> **EXERCISE REQUIREMENTS**: Filter the listing below for "proof" and report every line that has it.

> **EXERCISE MATERIAL**:
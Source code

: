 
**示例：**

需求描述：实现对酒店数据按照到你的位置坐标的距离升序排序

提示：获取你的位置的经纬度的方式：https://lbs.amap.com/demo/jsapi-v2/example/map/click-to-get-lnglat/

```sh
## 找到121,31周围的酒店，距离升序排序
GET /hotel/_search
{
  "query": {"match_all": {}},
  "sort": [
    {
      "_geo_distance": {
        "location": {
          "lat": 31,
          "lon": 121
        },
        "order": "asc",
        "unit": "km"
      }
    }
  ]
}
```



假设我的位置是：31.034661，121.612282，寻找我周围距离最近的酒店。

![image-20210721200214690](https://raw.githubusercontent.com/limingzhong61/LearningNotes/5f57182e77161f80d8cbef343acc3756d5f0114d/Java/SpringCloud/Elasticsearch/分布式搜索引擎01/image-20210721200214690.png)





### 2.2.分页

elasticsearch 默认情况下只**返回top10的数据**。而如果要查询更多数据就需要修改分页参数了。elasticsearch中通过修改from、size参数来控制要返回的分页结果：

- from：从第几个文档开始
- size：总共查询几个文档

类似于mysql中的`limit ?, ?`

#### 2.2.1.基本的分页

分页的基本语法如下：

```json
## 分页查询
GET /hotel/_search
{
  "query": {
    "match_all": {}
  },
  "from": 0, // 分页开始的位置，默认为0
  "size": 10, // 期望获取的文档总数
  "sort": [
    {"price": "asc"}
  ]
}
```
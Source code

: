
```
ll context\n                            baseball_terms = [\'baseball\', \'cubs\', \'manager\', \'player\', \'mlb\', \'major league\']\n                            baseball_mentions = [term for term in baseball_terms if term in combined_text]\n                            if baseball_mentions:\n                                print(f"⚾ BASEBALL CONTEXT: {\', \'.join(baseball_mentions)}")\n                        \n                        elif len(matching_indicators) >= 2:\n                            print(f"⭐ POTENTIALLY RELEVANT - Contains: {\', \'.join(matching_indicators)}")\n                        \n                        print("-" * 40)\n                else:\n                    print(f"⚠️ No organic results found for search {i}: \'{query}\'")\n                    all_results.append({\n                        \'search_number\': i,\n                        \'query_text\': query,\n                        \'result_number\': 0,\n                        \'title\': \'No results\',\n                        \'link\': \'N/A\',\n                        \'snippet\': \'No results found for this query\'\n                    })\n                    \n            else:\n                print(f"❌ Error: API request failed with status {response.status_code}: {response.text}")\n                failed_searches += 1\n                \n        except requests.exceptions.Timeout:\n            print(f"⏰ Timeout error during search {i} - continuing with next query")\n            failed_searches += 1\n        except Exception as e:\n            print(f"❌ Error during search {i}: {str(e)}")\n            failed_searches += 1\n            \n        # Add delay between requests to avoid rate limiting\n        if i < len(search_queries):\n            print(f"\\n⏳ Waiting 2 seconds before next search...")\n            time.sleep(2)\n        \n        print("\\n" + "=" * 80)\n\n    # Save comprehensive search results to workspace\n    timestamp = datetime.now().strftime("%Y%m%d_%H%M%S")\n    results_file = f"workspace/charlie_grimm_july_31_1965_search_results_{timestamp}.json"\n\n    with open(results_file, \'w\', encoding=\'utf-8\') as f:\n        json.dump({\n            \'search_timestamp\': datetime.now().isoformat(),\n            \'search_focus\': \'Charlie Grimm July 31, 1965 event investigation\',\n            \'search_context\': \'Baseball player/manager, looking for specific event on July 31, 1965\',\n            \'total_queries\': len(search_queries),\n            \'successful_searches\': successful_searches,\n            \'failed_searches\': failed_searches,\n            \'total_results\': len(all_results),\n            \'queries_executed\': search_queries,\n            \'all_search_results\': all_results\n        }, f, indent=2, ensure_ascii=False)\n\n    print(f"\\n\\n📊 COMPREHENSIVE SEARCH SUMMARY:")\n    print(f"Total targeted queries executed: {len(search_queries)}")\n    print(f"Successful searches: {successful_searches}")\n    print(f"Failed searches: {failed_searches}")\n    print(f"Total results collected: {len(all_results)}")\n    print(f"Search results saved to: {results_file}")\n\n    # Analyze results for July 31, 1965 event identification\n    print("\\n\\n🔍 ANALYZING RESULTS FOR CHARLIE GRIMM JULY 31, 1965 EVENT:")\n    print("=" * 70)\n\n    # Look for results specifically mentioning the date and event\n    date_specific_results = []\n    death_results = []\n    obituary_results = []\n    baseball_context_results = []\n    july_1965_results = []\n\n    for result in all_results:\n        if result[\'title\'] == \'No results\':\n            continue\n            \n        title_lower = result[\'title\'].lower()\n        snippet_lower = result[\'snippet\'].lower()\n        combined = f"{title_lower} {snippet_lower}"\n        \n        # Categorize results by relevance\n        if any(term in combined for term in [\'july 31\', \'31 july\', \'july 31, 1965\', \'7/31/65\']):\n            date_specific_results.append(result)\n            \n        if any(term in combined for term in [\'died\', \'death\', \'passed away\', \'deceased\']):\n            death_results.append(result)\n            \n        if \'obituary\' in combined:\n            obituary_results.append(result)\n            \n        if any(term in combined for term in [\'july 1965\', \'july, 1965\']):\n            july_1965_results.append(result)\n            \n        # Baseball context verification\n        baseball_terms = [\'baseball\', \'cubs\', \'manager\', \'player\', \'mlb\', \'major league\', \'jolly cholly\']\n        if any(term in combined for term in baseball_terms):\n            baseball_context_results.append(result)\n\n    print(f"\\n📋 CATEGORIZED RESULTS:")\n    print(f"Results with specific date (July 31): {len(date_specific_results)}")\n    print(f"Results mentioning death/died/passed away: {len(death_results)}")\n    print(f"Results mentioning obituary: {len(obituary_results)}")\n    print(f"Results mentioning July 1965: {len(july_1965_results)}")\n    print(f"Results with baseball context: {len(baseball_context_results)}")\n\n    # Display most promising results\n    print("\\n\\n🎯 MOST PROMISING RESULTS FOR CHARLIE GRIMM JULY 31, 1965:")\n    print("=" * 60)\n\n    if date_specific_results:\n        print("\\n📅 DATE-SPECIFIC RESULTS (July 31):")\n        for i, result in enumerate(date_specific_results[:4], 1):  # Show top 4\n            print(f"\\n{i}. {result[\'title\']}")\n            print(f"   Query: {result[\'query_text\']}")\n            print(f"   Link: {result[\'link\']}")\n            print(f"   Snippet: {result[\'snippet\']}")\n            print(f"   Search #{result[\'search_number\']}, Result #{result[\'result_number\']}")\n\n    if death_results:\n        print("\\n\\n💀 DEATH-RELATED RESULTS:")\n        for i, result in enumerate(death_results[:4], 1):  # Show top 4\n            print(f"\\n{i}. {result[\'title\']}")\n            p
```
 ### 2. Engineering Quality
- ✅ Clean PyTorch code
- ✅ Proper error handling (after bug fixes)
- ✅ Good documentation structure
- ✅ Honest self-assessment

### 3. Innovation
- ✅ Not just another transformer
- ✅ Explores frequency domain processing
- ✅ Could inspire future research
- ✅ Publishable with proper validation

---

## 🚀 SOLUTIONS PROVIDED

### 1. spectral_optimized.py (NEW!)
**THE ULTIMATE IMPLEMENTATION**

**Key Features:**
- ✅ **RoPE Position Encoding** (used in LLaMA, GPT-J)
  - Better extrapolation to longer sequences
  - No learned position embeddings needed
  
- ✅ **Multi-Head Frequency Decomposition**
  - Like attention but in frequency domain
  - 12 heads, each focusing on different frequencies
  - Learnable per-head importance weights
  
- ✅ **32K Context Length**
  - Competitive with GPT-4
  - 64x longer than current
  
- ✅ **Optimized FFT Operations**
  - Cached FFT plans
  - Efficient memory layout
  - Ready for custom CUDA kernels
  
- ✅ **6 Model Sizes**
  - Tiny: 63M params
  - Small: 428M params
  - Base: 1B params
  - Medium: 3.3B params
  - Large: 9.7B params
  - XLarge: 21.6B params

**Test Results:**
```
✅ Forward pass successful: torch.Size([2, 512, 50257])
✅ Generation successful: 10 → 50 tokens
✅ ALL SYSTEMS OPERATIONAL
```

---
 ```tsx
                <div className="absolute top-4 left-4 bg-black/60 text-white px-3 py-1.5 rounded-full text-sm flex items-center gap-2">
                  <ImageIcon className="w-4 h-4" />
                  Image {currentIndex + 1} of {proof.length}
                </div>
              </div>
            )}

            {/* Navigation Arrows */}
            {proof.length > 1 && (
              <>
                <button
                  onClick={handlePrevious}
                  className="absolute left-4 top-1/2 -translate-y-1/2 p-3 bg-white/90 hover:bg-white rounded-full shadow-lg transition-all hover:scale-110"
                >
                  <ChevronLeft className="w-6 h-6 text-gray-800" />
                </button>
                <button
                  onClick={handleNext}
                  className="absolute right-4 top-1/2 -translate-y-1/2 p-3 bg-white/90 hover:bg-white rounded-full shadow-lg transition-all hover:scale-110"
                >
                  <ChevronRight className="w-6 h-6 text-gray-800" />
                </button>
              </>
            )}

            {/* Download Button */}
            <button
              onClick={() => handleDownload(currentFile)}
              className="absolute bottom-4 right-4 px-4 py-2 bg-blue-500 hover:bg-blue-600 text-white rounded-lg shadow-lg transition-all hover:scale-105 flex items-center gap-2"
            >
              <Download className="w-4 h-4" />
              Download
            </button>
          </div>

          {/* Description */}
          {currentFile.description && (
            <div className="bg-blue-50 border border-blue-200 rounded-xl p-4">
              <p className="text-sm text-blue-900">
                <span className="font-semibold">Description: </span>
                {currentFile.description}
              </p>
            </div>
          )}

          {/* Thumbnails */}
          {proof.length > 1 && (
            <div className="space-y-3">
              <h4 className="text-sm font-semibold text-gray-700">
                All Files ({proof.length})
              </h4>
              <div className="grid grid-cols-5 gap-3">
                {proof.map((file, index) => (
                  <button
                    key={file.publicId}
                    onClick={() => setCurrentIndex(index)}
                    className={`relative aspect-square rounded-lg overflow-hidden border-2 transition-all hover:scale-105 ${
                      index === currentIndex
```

> **EXERCISE RESULT**:
                  Image {currentIndex + 1} of {proof.length}
            {proof.length > 1 && (
          {proof.length > 1 && (
                All Files ({proof.length})
                {proof.map((file, index) => (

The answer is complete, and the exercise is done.